**PROMPT:**
Reproduce nothing beyond the line containing "## Literature Review". From the first line of the data below down to it, copy each line exactly, without the pictures.

[Start of section]

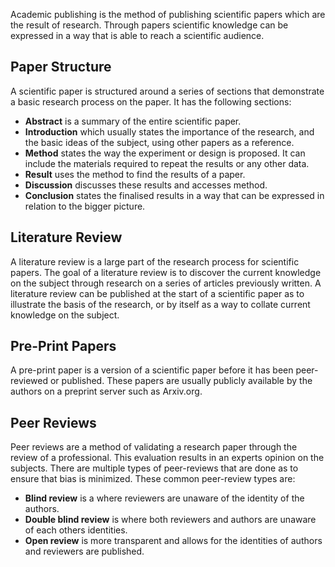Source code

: Academic publishing is the method of publishing scientific papers which are the result of research. Through papers scientific knowledge can be expressed in a way that is able to reach a scientific audience.

## Paper Structure
A scientific paper is structured around a series of sections that demonstrate a basic research process on the paper. It has the following sections:
- **Abstract** is a summary of the entire scientific paper.
- **Introduction** which usually states the importance of the research, and the basic ideas of the subject, using other papers as a reference.
- **Method** states the way the experiment or design is proposed. It can include the materials required to repeat the results or any other data.
- **Result** uses the method to find the results of a paper.
- **Discussion** discusses these results and accesses method.
- **Conclusion** states the finalised results in a way that can be expressed in relation to the bigger picture.

## Literature Review
A literature review is a large part of the research process for scientific papers. The goal of a literature review is to discover the current knowledge on the subject through research on a series of articles previously written. A literature review can be published at the start of a scientific paper as to illustrate the basis of the research, or by itself as a way to collate current knowledge on the subject.

## Pre-Print Papers
A pre-print paper is a version of a scientific paper before it has been peer-reviewed or published. These papers are usually publicly available by the authors on a preprint server such as Arxiv.org.

## Peer Reviews
Peer reviews are a method of validating a research paper through the review of a professional. This evaluation results in an experts opinion on the subjects. There are multiple types of peer-reviews that are done as to ensure that bias is minimized. These common peer-review types are:
- **Blind review** is a where reviewers are unaware of the identity of the authors.
- **Double blind review** is where both reviewers and authors are unaware of each others identities.
- **Open review** is more transparent and allows for the identities of authors and reviewers are published.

[End of section]

**WRITTEN RESPONSE:**
Source code

: Academic publishing is the method of publishing scientific papers which are the result of research. Through papers scientific knowledge can be expressed in a way that is able to reach a scientific audience.

## Paper Structure
A scientific paper is structured around a series of sections that demonstrate a basic research process on the paper. It has the following sections:
- **Abstract** is a summary of the entire scientific paper.
- **Introduction** which usually states the importance of the research, and the basic ideas of the subject, using other papers as a reference.
- **Method** states the way the experiment or design is proposed. It can include the materials required to repeat the results or any other data.
- **Result** uses the method to find the results of a paper.
- **Discussion** discusses these results and accesses method.
- **Conclusion** states the finalised results in a way that can be expressed in relation to the bigger picture.

## Literature Review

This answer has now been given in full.